• EXERCISE DESCRIPTION
Every line below between the line holding "API key value" and the line holding "- Railway will give", inclusive, should be repeated exactly, and all other lines omitted.

Plain-text document sources
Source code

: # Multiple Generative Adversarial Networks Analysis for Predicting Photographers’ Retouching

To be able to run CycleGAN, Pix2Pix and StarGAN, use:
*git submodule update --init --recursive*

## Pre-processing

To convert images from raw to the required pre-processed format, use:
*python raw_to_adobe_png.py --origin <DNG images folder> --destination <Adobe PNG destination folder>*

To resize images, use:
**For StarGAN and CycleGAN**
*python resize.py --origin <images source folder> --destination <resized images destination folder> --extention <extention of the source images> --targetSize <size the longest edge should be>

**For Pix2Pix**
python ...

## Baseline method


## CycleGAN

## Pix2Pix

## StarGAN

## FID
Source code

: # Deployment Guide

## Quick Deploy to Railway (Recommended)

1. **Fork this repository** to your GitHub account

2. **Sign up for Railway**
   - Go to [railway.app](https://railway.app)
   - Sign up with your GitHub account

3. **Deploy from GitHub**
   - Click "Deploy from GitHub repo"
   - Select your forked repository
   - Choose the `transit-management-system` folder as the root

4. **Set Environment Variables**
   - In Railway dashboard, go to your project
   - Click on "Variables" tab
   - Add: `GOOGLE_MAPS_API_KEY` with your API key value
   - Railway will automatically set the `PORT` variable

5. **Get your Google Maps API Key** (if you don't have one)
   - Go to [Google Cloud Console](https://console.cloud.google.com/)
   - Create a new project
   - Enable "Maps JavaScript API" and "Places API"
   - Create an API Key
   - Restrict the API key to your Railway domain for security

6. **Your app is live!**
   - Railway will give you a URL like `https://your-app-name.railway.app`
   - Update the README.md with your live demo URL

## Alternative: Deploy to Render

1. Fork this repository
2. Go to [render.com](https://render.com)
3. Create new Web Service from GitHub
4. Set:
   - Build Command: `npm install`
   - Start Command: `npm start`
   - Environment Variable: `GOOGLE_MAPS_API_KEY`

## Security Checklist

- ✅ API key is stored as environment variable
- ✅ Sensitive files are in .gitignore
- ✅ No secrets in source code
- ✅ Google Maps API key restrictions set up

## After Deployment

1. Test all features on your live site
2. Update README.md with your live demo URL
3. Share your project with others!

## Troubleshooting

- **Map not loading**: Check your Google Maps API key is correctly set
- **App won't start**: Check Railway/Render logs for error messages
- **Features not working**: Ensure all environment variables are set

• FINAL ANSWER
   - Add: `GOOGLE_MAPS_API_KEY` with your API key value
   - Railway will automatically set the `PORT` variable

5. **Get your Google Maps API Key** (if you don't have one)
   - Go to [Google Cloud Console](https://console.cloud.google.com/)
   - Create a new project
   - Enable "Maps JavaScript API" and "Places API"
   - Create an API Key
   - Restrict the API key to your Railway domain for security

6. **Your app is live!**
   - Railway will give you a URL like `https://your-app-name.railway.app`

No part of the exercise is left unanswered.